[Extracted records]
□ □ □ □ □

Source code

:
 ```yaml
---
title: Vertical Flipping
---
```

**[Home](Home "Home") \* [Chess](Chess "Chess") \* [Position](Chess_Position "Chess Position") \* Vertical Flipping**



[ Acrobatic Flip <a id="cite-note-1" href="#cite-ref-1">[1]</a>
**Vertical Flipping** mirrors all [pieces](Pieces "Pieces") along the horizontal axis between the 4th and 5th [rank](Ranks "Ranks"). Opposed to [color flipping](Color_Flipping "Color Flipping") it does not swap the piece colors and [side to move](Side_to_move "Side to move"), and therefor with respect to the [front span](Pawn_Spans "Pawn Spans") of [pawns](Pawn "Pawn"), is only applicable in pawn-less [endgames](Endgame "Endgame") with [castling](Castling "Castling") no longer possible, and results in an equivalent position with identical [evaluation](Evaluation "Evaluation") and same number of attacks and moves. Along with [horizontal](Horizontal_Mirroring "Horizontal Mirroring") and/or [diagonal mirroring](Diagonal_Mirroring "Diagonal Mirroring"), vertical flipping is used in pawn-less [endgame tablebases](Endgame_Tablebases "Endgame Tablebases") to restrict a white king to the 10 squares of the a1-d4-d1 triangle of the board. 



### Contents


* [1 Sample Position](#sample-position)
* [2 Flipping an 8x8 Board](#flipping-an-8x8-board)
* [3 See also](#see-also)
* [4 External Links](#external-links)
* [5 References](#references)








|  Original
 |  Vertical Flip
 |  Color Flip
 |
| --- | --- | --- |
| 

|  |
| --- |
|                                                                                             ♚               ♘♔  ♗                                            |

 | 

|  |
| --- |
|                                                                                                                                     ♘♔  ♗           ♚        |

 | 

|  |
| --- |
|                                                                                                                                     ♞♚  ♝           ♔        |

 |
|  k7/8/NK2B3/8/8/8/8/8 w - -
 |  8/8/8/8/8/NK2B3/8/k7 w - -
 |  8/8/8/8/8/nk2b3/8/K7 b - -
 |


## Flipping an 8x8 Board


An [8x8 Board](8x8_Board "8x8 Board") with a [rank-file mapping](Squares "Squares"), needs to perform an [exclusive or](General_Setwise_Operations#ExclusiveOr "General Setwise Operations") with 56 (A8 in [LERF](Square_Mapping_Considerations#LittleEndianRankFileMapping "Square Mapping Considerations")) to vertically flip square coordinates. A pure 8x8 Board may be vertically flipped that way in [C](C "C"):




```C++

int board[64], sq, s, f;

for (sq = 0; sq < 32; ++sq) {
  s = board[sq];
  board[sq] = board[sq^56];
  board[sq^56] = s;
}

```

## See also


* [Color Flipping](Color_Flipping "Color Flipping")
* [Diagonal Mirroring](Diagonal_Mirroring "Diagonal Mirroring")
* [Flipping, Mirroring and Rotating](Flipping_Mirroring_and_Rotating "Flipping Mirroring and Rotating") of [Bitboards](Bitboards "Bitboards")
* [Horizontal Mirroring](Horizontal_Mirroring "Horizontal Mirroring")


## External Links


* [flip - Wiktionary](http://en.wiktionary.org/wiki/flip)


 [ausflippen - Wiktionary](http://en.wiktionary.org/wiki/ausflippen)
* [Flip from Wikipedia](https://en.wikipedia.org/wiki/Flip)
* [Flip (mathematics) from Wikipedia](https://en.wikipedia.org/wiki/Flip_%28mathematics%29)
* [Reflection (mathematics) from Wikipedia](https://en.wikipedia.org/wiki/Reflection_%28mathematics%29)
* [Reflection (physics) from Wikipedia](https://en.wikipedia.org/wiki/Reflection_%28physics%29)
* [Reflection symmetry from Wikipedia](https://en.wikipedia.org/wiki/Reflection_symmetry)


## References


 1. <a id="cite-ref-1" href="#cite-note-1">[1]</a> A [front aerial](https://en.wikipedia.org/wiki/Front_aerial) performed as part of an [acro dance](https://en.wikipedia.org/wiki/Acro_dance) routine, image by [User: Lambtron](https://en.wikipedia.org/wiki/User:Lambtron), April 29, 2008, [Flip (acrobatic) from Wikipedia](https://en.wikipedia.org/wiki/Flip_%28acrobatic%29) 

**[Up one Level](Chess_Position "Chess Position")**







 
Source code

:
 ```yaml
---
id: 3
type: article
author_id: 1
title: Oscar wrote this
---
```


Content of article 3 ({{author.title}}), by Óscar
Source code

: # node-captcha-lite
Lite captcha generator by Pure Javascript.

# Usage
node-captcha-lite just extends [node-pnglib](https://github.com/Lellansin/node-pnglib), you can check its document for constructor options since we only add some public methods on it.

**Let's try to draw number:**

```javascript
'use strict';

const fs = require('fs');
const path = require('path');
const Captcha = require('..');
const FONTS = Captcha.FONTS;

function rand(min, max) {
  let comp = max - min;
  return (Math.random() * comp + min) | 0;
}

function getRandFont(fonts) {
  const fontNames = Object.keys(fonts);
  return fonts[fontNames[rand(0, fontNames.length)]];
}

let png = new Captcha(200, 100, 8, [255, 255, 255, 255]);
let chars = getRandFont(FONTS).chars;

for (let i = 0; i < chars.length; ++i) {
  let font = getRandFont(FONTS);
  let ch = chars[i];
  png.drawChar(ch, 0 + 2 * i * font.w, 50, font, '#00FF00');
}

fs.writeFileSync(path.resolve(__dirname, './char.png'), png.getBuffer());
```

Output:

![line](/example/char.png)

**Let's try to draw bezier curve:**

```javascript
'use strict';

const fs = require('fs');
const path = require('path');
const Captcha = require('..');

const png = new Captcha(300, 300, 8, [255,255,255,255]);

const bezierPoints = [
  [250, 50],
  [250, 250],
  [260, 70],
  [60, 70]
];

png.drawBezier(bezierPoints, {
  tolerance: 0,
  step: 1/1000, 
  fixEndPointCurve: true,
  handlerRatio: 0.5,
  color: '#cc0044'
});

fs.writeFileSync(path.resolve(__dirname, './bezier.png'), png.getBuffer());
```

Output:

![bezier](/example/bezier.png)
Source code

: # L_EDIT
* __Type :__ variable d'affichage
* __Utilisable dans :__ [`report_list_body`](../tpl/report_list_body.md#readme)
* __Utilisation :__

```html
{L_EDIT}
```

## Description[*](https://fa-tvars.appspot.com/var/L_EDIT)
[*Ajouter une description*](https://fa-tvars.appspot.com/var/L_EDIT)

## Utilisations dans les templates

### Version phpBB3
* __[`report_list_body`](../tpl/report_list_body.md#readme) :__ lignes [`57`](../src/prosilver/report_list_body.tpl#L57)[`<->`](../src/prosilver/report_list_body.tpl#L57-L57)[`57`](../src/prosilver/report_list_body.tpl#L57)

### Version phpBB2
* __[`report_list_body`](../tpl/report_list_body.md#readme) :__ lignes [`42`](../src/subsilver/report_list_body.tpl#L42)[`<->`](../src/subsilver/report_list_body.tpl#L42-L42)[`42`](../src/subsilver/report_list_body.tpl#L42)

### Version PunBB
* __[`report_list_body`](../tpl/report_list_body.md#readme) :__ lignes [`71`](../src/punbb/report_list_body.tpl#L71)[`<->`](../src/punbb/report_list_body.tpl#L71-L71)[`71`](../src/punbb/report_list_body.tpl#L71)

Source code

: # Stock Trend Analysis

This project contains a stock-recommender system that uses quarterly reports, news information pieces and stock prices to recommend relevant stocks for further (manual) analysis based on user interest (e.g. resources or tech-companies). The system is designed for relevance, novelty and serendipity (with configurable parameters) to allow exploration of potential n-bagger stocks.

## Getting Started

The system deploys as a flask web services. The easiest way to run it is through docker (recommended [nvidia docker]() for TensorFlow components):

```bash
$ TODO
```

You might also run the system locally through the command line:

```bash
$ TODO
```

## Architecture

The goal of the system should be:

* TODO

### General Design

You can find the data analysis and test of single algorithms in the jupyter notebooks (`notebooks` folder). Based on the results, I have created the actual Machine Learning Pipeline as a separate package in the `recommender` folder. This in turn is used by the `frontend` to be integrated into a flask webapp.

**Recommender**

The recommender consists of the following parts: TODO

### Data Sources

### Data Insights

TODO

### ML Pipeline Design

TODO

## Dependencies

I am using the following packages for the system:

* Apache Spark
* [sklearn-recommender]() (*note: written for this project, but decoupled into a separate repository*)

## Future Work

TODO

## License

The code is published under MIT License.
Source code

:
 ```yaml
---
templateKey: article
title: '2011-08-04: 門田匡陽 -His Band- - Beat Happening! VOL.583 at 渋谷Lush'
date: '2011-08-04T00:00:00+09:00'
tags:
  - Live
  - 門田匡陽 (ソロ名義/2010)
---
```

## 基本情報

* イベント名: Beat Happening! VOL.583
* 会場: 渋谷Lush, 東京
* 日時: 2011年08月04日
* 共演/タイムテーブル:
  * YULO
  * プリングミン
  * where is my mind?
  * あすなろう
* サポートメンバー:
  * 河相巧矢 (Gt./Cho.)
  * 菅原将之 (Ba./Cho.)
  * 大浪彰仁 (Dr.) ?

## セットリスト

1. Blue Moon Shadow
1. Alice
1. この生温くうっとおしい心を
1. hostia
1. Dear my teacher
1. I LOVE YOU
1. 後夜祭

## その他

□ □ □ □ □

▸ **TASK GOAL**: Restate word for word the entries above, starting at the line with "### Version PunBB" and ending at the line with "Stock Trend Analysis", inclusive, and no others.

▸ **TASK OUTPUT**:
### Version PunBB
* __[`report_list_body`](../tpl/report_list_body.md#readme) :__ lignes [`71`](../src/punbb/report_list_body.tpl#L71)[`<->`](../src/punbb/report_list_body.tpl#L71-L71)[`71`](../src/punbb/report_list_body.tpl#L71)

Source code

: # Stock Trend Analysis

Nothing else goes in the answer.